Something warm and energetic cracked through my body like a lightning bolt. The rush of power flew out of me just as quickly.

The door flew open, slicing right through me with no effect. It cracked against the fender of the car and stayed open, twisted on its hinges. At the same time, an icy wind whipped at me, plunged me into numbness. I looked down.

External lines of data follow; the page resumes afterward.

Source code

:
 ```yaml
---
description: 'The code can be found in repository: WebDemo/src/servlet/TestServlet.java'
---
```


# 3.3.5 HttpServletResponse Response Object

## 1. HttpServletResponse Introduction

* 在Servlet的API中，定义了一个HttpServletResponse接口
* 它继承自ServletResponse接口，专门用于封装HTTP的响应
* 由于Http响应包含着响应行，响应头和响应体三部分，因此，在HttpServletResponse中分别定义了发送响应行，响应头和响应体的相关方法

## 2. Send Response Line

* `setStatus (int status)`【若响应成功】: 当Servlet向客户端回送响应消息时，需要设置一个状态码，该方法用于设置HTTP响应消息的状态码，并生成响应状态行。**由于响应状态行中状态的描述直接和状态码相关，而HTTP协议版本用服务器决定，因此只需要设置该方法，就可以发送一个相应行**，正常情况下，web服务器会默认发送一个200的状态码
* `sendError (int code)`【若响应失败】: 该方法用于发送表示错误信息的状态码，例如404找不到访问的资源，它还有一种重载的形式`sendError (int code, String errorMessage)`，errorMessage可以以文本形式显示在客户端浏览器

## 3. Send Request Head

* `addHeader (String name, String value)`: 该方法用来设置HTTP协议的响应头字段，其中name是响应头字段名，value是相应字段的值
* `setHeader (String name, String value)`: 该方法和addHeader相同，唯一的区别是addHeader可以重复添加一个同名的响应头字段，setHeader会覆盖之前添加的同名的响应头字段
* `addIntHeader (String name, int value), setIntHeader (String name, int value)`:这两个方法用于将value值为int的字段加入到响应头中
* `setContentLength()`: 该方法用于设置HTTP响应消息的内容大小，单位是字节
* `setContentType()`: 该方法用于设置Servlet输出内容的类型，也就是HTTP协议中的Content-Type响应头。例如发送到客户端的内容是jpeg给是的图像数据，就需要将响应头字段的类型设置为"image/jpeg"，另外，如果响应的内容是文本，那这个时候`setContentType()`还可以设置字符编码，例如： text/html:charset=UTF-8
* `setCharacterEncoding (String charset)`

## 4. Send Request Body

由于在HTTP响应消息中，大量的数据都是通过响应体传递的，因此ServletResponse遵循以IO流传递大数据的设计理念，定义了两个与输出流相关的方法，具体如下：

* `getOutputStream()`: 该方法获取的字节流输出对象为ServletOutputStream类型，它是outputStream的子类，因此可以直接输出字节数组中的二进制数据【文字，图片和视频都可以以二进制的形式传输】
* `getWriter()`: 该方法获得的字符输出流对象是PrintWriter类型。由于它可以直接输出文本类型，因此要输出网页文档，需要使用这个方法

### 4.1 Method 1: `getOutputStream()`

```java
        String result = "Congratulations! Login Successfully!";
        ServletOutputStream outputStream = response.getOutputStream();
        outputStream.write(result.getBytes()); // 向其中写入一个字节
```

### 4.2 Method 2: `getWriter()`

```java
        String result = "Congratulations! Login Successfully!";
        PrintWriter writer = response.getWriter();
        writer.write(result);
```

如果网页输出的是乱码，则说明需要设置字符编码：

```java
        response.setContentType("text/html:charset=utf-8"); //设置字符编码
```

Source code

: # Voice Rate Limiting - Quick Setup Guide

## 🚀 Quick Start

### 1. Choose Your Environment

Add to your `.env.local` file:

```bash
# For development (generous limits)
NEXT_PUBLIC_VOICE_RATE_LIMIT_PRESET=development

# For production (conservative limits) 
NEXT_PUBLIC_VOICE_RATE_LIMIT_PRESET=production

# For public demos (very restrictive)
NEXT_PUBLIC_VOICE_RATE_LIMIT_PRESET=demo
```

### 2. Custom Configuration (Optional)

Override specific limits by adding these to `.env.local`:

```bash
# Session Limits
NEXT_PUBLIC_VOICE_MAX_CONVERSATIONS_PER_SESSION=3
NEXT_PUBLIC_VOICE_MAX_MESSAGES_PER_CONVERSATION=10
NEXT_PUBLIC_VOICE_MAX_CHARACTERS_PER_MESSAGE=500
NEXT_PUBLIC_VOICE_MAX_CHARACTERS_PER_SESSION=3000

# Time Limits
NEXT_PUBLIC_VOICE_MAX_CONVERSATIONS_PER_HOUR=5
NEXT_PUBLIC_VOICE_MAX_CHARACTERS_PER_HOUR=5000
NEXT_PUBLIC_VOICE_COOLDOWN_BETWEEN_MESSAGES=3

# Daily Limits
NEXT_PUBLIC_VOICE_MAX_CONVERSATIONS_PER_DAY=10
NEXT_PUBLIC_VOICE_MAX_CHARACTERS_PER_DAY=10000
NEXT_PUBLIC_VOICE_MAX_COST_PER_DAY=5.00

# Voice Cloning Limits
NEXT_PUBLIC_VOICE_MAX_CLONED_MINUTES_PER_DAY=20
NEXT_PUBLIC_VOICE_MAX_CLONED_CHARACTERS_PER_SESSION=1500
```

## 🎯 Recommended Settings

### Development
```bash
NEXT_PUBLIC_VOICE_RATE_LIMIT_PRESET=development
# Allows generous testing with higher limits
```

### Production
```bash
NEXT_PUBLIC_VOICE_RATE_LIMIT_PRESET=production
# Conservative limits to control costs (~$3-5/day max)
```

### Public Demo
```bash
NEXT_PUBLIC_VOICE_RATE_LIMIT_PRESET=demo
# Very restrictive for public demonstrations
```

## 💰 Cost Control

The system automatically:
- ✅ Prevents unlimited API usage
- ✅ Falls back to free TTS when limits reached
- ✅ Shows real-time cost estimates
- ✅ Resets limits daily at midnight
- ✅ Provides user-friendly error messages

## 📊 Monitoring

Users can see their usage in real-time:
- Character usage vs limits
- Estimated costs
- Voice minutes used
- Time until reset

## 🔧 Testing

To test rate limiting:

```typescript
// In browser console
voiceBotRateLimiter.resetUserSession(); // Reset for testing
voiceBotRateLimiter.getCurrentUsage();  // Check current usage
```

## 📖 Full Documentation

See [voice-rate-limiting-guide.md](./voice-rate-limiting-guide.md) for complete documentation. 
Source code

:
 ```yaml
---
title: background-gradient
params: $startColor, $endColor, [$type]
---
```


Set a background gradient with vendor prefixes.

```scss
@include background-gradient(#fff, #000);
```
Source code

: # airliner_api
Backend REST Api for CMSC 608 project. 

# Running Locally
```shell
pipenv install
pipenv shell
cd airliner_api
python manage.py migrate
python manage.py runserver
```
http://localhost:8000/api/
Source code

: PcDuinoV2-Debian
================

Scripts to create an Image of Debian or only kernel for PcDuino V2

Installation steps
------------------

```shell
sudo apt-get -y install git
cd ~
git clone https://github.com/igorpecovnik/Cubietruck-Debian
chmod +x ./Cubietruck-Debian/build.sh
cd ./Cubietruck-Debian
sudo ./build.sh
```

I could see the road through my legs now. Transparent.

So cold.

I moved closer to the groaning man, and the heat baking from his body made me shiver. He had a wife named Maria. She wasn’t beautiful, not on the outside, but she glowed inside. She was a perfect mother, but bad with money. I knew she hated peas but loved liver. He…Kent made fun of her for it.

No, not that.

I touched his hand, really touched it. I didn’t pass through him, but settled my icy fingers on his skin. He jerked under my touch, and his skin burned against mine.

I thought of Puck.

Kent had a little brother once. A little brother who had died in a flood. So long ago.

No. I can’t.

Do it.

I clamped my fingers around Kent’s wrist and took a deep breath. His heat flowed up my arm, blasting away the cold, warming everything with a honeyed thickness. Up my shoulder, across my chest, down my legs. My feet, my legs, my nose and my ears and my cheeks. My tongue. I took another deep breath, and the curtain of heat drew itself around me. I was submerged in it, drowning.

Kent screamed.

I ripped my hand away from his wrist and fell backward. I landed hard on my butt, and a lance of pain rocketed up my tailbone. I was solid. And… oww , solid hurts.

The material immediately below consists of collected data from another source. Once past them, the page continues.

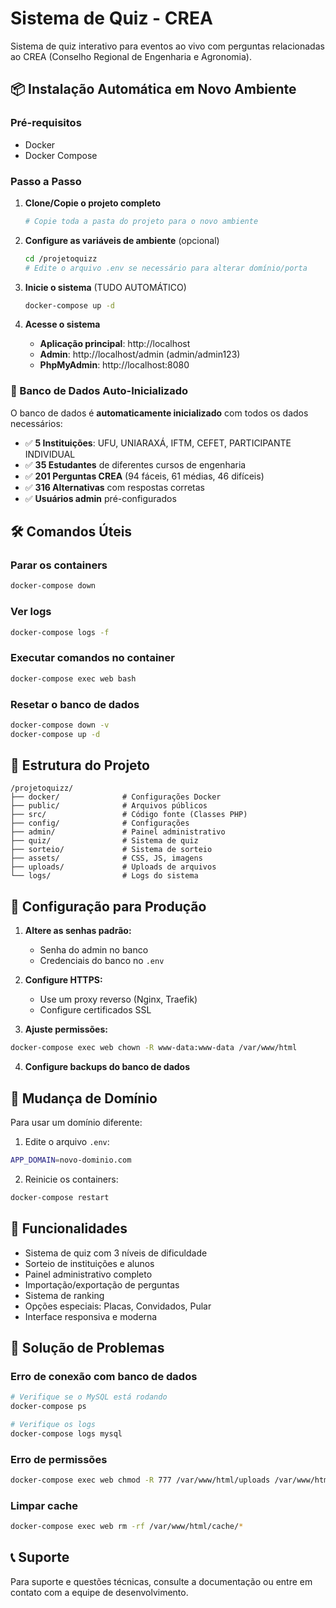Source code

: # Sistema de Quiz - CREA

Sistema de quiz interativo para eventos ao vivo com perguntas relacionadas ao CREA (Conselho Regional de Engenharia e Agronomia).

## 📦 Instalação Automática em Novo Ambiente

### Pré-requisitos
- Docker
- Docker Compose

### Passo a Passo

1. **Clone/Copie o projeto completo**
   ```bash
   # Copie toda a pasta do projeto para o novo ambiente
   ```

2. **Configure as variáveis de ambiente** (opcional)
   ```bash
   cd /projetoquizz
   # Edite o arquivo .env se necessário para alterar domínio/porta
   ```

3. **Inicie o sistema** (TUDO AUTOMÁTICO)
   ```bash
   docker-compose up -d
   ```

4. **Acesse o sistema**
   - **Aplicação principal**: http://localhost
   - **Admin**: http://localhost/admin (admin/admin123)
   - **PhpMyAdmin**: http://localhost:8080

### 🎯 Banco de Dados Auto-Inicializado

O banco de dados é **automaticamente inicializado** com todos os dados necessários:

- ✅ **5 Instituições**: UFU, UNIARAXÁ, IFTM, CEFET, PARTICIPANTE INDIVIDUAL
- ✅ **35 Estudantes** de diferentes cursos de engenharia
- ✅ **201 Perguntas CREA** (94 fáceis, 61 médias, 46 difíceis)
- ✅ **316 Alternativas** com respostas corretas
- ✅ **Usuários admin** pré-configurados

## 🛠️ Comandos Úteis

### Parar os containers
```bash
docker-compose down
```

### Ver logs
```bash
docker-compose logs -f
```

### Executar comandos no container
```bash
docker-compose exec web bash
```

### Resetar o banco de dados
```bash
docker-compose down -v
docker-compose up -d
```

## 📁 Estrutura do Projeto

```
/projetoquizz/
├── docker/              # Configurações Docker
├── public/              # Arquivos públicos
├── src/                 # Código fonte (Classes PHP)
├── config/              # Configurações
├── admin/               # Painel administrativo
├── quiz/                # Sistema de quiz
├── sorteio/             # Sistema de sorteio
├── assets/              # CSS, JS, imagens
├── uploads/             # Uploads de arquivos
└── logs/                # Logs do sistema
```

## 🔧 Configuração para Produção

1. **Altere as senhas padrão:**
   - Senha do admin no banco
   - Credenciais do banco no `.env`

2. **Configure HTTPS:**
   - Use um proxy reverso (Nginx, Traefik)
   - Configure certificados SSL

3. **Ajuste permissões:**
```bash
docker-compose exec web chown -R www-data:www-data /var/www/html
```

4. **Configure backups do banco de dados**

## 🔄 Mudança de Domínio

Para usar um domínio diferente:

1. Edite o arquivo `.env`:
```bash
APP_DOMAIN=novo-dominio.com
```

2. Reinicie os containers:
```bash
docker-compose restart
```

## 📝 Funcionalidades

- Sistema de quiz com 3 níveis de dificuldade
- Sorteio de instituições e alunos
- Painel administrativo completo
- Importação/exportação de perguntas
- Sistema de ranking
- Opções especiais: Placas, Convidados, Pular
- Interface responsiva e moderna

## 🐛 Solução de Problemas

### Erro de conexão com banco de dados
```bash
# Verifique se o MySQL está rodando
docker-compose ps

# Verifique os logs
docker-compose logs mysql
```

### Erro de permissões
```bash
docker-compose exec web chmod -R 777 /var/www/html/uploads /var/www/html/logs /var/www/html/cache
```

### Limpar cache
```bash
docker-compose exec web rm -rf /var/www/html/cache/*
```

## 📞 Suporte

Para suporte e questões técnicas, consulte a documentação ou entre em contato com a equipe de desenvolvimento.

Kent slumped back, his mouth open, his eyes wide. A band of black encircled his wrist, and the skin halfway up his arm was blue.

“Kent! Sir!”

I leaped to my feet and ran to him. Warmth filled every inch of me. My head swam like I’d drunk a pot of coffee. I shook him, and he moaned. Oh thank God.

I dug through his pockets and pulled out a tiny black cell phone. I went into his contacts and hit “M.” Maria’s name popped up. I hit the button and pressed the phone to my ear.

A voice picked up. Groggy, muffled, but aware.